Did they die in vain? Was — is — freedom worth defending?

That's not a rhetorical question. Many of our elected officials won't say it publicly, but their actions indicate that they don't believe in freedom.

Consider what the government has done recently. The federal government is now running General Motors, the Obama Administration has strong-armed Chrysler bondholders into taking less than they were lawfully entitled to, the government won't let banks return TARP money, and Congress is preparing to enact a de facto federal takeover of the health insurance market.

Many of our elected officials have taken or proposed these actions in an attempt to "correct" the flaws they see in freedom and its natural corollary, the free-market system.

Are there downsides to freedom? Sure. Consider that freedom:

  • Implies the freedom to fail
  • Guarantees unequal outcomes
  • Means the rich have better healthcare than the poor
  • Produces wild swings in the stock market
  • Allows others to do things you think are immoral, disgusting or stupid
  • Gives other people the ability to legally hurt you financially
  • Rewards greedy individuals
  • Means there are no sure things
  • Isn't free

So, hundreds of thousands of American soldiers, sailors, airmen and marines over the years have traded their lives to protect your right to fail, to achieve worse outcomes than others and to do stupid things. Did they, foolishly, trade their lives simply for a system that is now being corrected, out of necessity, by radical change?

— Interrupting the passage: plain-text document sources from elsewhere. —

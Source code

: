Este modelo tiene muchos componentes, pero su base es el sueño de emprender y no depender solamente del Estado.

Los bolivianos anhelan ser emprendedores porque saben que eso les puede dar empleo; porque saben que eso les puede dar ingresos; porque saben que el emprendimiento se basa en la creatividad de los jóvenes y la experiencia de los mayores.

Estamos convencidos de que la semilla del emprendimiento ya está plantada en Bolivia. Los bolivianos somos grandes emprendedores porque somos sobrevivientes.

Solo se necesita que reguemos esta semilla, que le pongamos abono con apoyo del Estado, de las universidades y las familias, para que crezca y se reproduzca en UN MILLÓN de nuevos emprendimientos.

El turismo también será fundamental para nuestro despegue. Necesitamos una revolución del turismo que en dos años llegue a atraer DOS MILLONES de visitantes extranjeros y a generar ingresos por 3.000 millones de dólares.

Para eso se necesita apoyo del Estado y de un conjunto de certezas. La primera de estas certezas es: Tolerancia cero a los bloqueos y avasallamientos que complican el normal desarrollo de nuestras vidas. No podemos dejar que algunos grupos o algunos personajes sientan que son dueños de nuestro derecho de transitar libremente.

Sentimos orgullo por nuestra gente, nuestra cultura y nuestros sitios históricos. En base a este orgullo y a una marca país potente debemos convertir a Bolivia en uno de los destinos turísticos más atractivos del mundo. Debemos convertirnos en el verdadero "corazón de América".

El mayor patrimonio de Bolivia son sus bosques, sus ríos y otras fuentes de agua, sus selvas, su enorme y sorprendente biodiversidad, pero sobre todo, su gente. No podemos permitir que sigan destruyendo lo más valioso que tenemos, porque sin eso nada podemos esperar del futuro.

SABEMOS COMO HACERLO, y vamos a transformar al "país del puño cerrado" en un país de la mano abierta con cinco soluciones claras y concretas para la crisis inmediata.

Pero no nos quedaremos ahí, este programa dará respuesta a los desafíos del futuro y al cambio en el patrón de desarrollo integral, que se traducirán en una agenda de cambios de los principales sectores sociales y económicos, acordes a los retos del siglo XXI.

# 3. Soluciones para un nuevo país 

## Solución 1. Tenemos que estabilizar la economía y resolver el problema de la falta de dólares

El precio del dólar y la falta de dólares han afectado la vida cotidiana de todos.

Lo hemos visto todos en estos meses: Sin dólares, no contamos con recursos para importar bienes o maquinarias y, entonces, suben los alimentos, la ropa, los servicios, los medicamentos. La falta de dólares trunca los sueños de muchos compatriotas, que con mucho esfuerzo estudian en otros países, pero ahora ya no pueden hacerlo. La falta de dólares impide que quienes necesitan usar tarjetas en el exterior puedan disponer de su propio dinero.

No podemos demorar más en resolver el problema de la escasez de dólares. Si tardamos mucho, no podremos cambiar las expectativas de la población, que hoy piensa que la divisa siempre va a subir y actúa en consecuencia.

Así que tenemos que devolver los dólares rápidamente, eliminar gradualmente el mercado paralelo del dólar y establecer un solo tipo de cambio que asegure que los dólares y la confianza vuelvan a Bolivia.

The answer is no. The case for freedom, and the sacrifices it entails, starts with the Declaration of Independence:

We hold these truths to be self-evident, that all men are created equal, that they are endowed by their Creator with certain unalienable Rights, that among these are Life, Liberty and the pursuit of Happiness.

In addition to being a God-given, or natural, right, freedom comes with a number of strengths that are actually revealed by its weaknesses.

Without the freedom to fail, there would no ability to succeed — a point made well by the line from The Incredibles that if everyone is special, then no one is. And freedom allows — no, encourages — people to define success differently from one another. Financial measurements are not the only, or even the most important, metric of human achievement or satisfaction.

Without unequal outcomes, there would be no diversity. Freedom allows you to pursue your own interests and become different from anyone else in areas such as finance, religion, speech or even what you eat.

Without the rich paying more for new healthcare technology, there would be fewer innovations to benefit the lower and middle classes. Freedom creates an open system that allows anyone to choose his own doctor. In closed, socialized medicine systems, people often wait months to see a specialist, and bureaucrats can deny them life-saving treatment.

Without the fluctuations of the stock market, inefficient businesses would never go away. Imagine the traffic (and environmental) problems we would have if horses and buggies were still competing with cars.

Without the ability of others to do things that you think are immoral, disgusting or stupid, you would have no safeguard against someone else wishing to prevent you from doing things that he thought were immoral, disgusting or stupid.

Without the ability of others to choose to avoid your business, someone could choose where you purchased your groceries, car, clothes or home.

Without freedom, greedy individuals would have no other avenue than government through which to gain money or power. With freedom, greedy people can become rich through improving the lives of others by providing a good or service that people want to buy.

Without "sure things," like a caste system, people are able to improve their lot in life. Or choose not to.

Without the sacrifice of countless men and women, you wouldn't have the chance to reject freedom.

The American left has become overtly smug in recent months. To some, increased nationalization is a positive inevitability. President Obama recently silenced a Republican critic of the federal stimulus package simply by saying, "I won."

Obama did win an election and is using governmental authority to limit our individual liberties, but he can never take away our right to freedom.

And relying on that God-given right ­— freedom — and the liberties we have left, we can continue to do everything in our power to convince others that freedom is superior to the anti-freedom agenda of this President and this Congress.

Ideally, you would fight for freedom. But our servicemen and women have died to protect your right not to. And that's the way it ought to remain.

Victor Joecks is the deputy communications director at the Nevada Policy Research Institute.